The economy grew at an annual inflation-adjusted pace of 2.7 percent in the October through December period, according to the Commerce Department’s second estimate of gross domestic product. The previous estimate had the economy growing at a 2.9 percent pace.

The downward revision was driven by a sizeable downshift in the estimate of consumer spending. Originally estimated at growing a 2.1 percent annual rate, the new estimate has consumer spending growing just 1.4 percent.

The slowdown in spending may reflect changes in end-of-the-year spending habits by U.S. households. Holiday shopping has shifted to earlier in the year, with many consumers buying holiday gifts as early as September—which falls in the third quarter of the year.

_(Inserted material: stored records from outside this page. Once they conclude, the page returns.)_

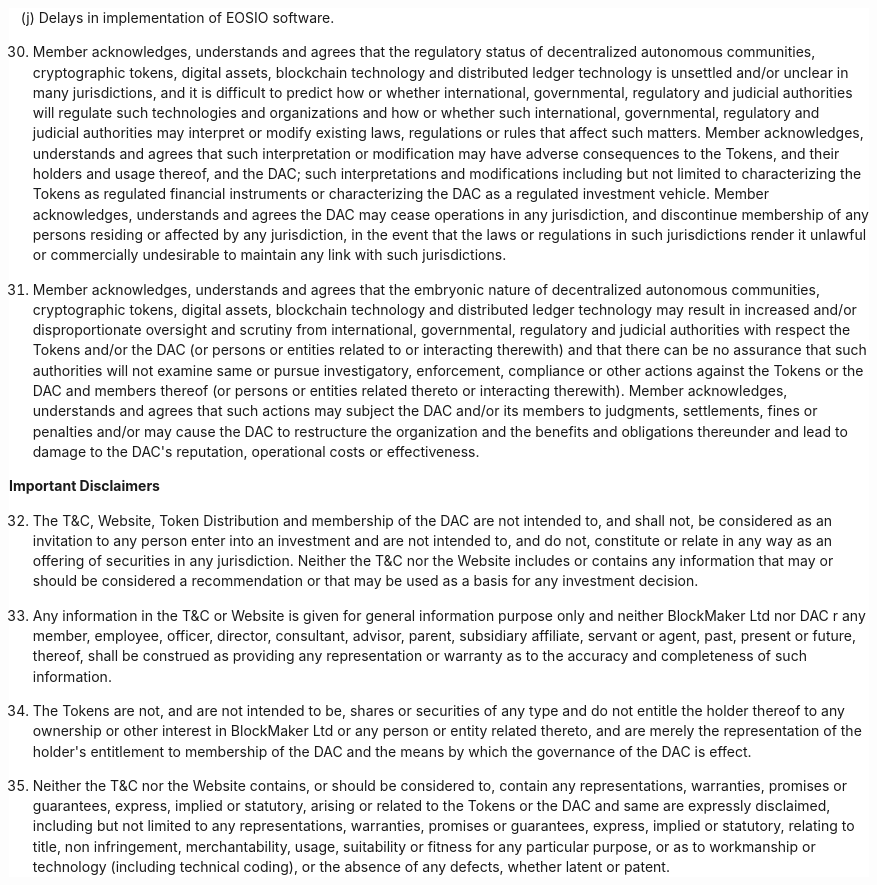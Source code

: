 &nbsp;&nbsp;&nbsp;(j) Delays in implementation of EOSIO software.

30. Member acknowledges, understands and agrees that the regulatory status of decentralized autonomous communities, cryptographic tokens, digital assets, blockchain technology and distributed ledger technology is unsettled and/or unclear in many jurisdictions, and it is difficult to predict how or whether international, governmental, regulatory and judicial authorities will regulate such technologies and organizations and how or whether such international, governmental, regulatory and judicial authorities may interpret or modify existing laws, regulations or rules that affect such matters. Member acknowledges, understands and agrees that such interpretation or modification may have adverse consequences to the Tokens, and their holders and usage thereof, and the DAC; such interpretations and modifications including but not limited to characterizing the Tokens as regulated financial instruments or characterizing the DAC as a regulated investment vehicle.  Member acknowledges, understands and agrees the DAC may cease operations in any jurisdiction, and discontinue membership of any persons residing or affected by any jurisdiction, in the event that the laws or regulations in such jurisdictions render it unlawful or commercially undesirable to maintain any link with such jurisdictions.

31. Member acknowledges, understands and agrees that the embryonic nature of decentralized autonomous communities, cryptographic tokens, digital assets, blockchain technology and distributed ledger technology may result in increased and/or disproportionate oversight and scrutiny from international, governmental, regulatory and judicial authorities with respect the Tokens and/or the DAC (or persons or entities related to or interacting therewith) and that there can be no assurance that such authorities will not examine same or pursue investigatory, enforcement, compliance or other actions against the Tokens or the DAC and members thereof (or persons or entities related thereto or interacting therewith). Member acknowledges, understands and agrees that such actions may subject the DAC and/or its members to judgments, settlements, fines or penalties and/or may cause the DAC to restructure the organization and the benefits and obligations thereunder and lead to damage to the DAC&#39;s reputation, operational costs or effectiveness.



**Important Disclaimers**

32. The T&amp;C, Website, Token Distribution and membership of the DAC are not intended to, and shall not, be considered as an invitation to any person enter into an investment and are not intended to, and do not, constitute or relate in any way as an offering of securities in any jurisdiction. Neither the T&amp;C nor the Website includes or contains any information that may or should be considered a recommendation or that may be used as a basis for any investment decision.

33. Any information in the T&amp;C or Website is given for general information purpose only and neither BlockMaker Ltd nor DAC r any member, employee, officer, director, consultant, advisor, parent, subsidiary affiliate, servant or agent, past, present or future, thereof, shall be construed as providing any representation or warranty as to the accuracy and completeness of such information.

34. The Tokens are not, and are not intended to be, shares or securities of any type and do not entitle the holder thereof to any ownership or other interest in BlockMaker Ltd or any person or entity related thereto, and are merely the representation of the holder&#39;s entitlement to membership of the DAC and the means by which the governance of the DAC is effect.

35. Neither the T&amp;C nor the Website contains, or should be considered to, contain any representations, warranties, promises or guarantees, express, implied or statutory, arising or related to the Tokens or the DAC and same are expressly disclaimed, including but not limited to any representations, warranties, promises or guarantees, express, implied or statutory, relating to title, non infringement, merchantability, usage, suitability or fitness for any particular purpose, or as to workmanship or technology (including technical coding), or the absence of any defects, whether latent or patent.
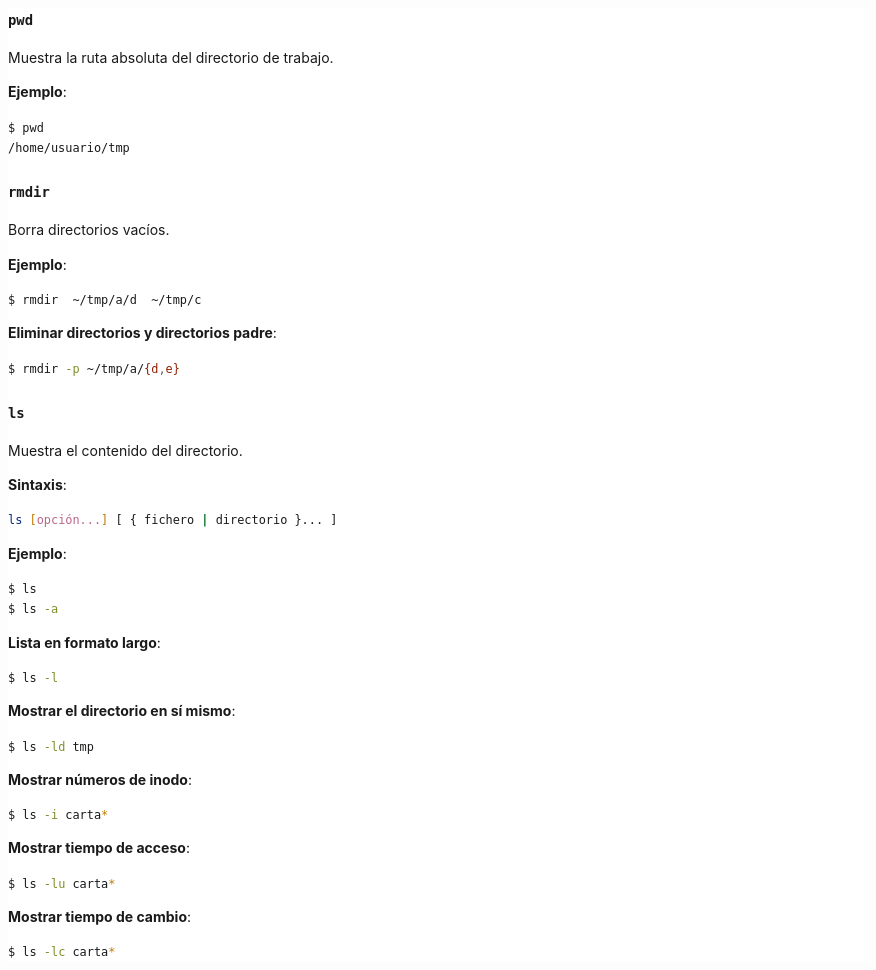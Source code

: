 ### `pwd`
Muestra la ruta absoluta del directorio de trabajo.

**Ejemplo**:
```sh
$ pwd
/home/usuario/tmp
```

### `rmdir`
Borra directorios vacíos.

**Ejemplo**:
```sh
$ rmdir  ~/tmp/a/d  ~/tmp/c
```

**Eliminar directorios y directorios padre**:
```sh
$ rmdir -p ~/tmp/a/{d,e}
```

### `ls`
Muestra el contenido del directorio.

**Sintaxis**:
```sh
ls [opción...] [ { fichero | directorio }... ]
```

**Ejemplo**:
```sh
$ ls
$ ls -a
```

**Lista en formato largo**:
```sh
$ ls -l
```

**Mostrar el directorio en sí mismo**:
```sh
$ ls -ld tmp
```

**Mostrar números de inodo**:
```sh
$ ls -i carta*
```

**Mostrar tiempo de acceso**:
```sh
$ ls -lu carta*
```

**Mostrar tiempo de cambio**:
```sh
$ ls -lc carta*
```
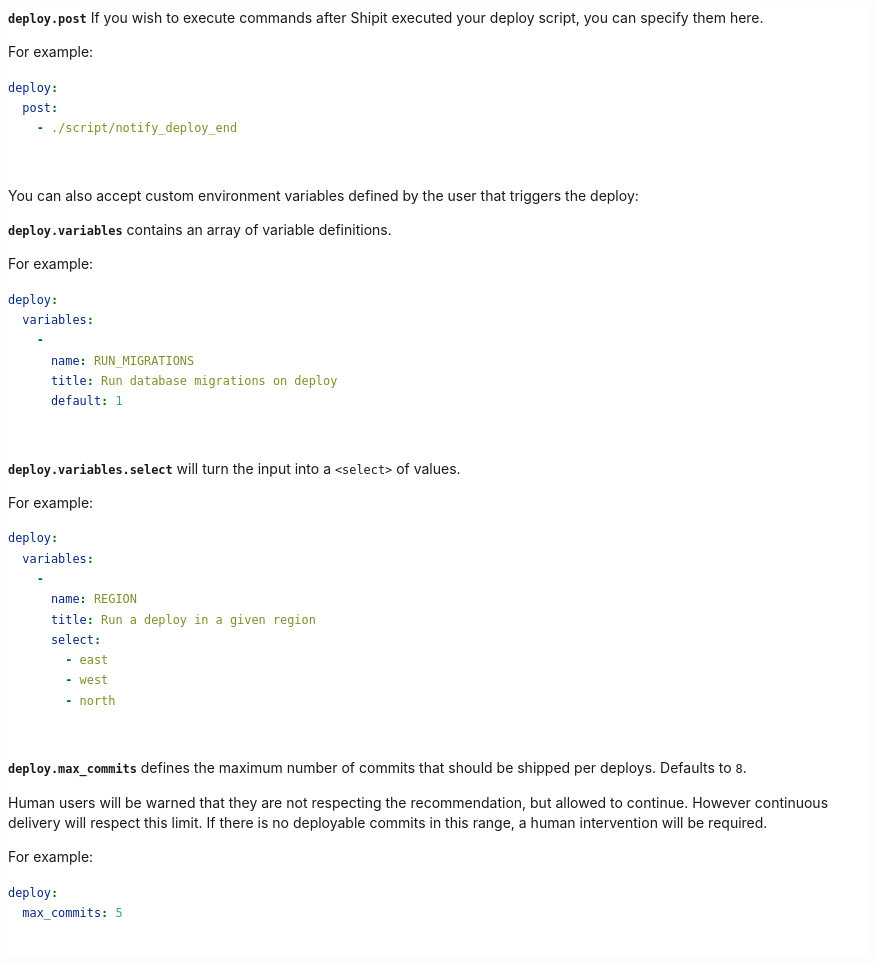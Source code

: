 **<code>deploy.post</code>** If you wish to execute commands after Shipit executed your deploy script, you can specify them here.

For example:

```yml
deploy:
  post:
    - ./script/notify_deploy_end
```
<br>


You can also accept custom environment variables defined by the user that triggers the deploy:

**<code>deploy.variables</code>** contains an array of variable definitions.

For example:

```yaml
deploy:
  variables:
    -
      name: RUN_MIGRATIONS
      title: Run database migrations on deploy
      default: 1
```
<br>

**<code>deploy.variables.select</code>** will turn the input into a `<select>` of values.

For example:

```yaml
deploy:
  variables:
    -
      name: REGION
      title: Run a deploy in a given region
      select:
        - east
        - west
        - north
```
<br>

**<code>deploy.max_commits</code>** defines the maximum number of commits that should be shipped per deploys. Defaults to `8`.

Human users will be warned that they are not respecting the recommendation, but allowed to continue.
However continuous delivery will respect this limit. If there is no deployable commits in this range, a human intervention will be required.

For example:

```yaml
deploy:
  max_commits: 5
```
<br>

Consumer spending, however, may already be regaining steam. Retail sales in January came in above expectations and labor market indicators have been extraordinarily strong, with jobless claims running at historically low levels, job openings expanding to 11 million, unemployment falling to the lowest level in decades, and payrolls expanding by a blisteringly hot half-a-million in Janury. Inflation accelerated in January after a reprieve in November and December.

The signs of renewed economic momentum have forced investors and analysts to rethink their expectations for inflation and monetary policy. Market indicators now show the Fed is expected to raise its benchmark rate by three-quarters of a point, up from the half a point expected at the start of the year. Simiarly, expectations for a recession have been pushed back from the first half of this year into the second half.

The Commerce Department also revised up its estimate of business investmentto a 3.7 percent pace from the previous estimate of 1.4 percent.

The estimate for the personal consumption expenditure price index, a measure of inflation used by the Fed in its forecasts and its two percent target, was revised up from 3.2 percent to 3.7 percent. Core prices, which exclude food and energy, are estimated to have risen 4.3 percent, up from the earlier estimate of 3.9 percent.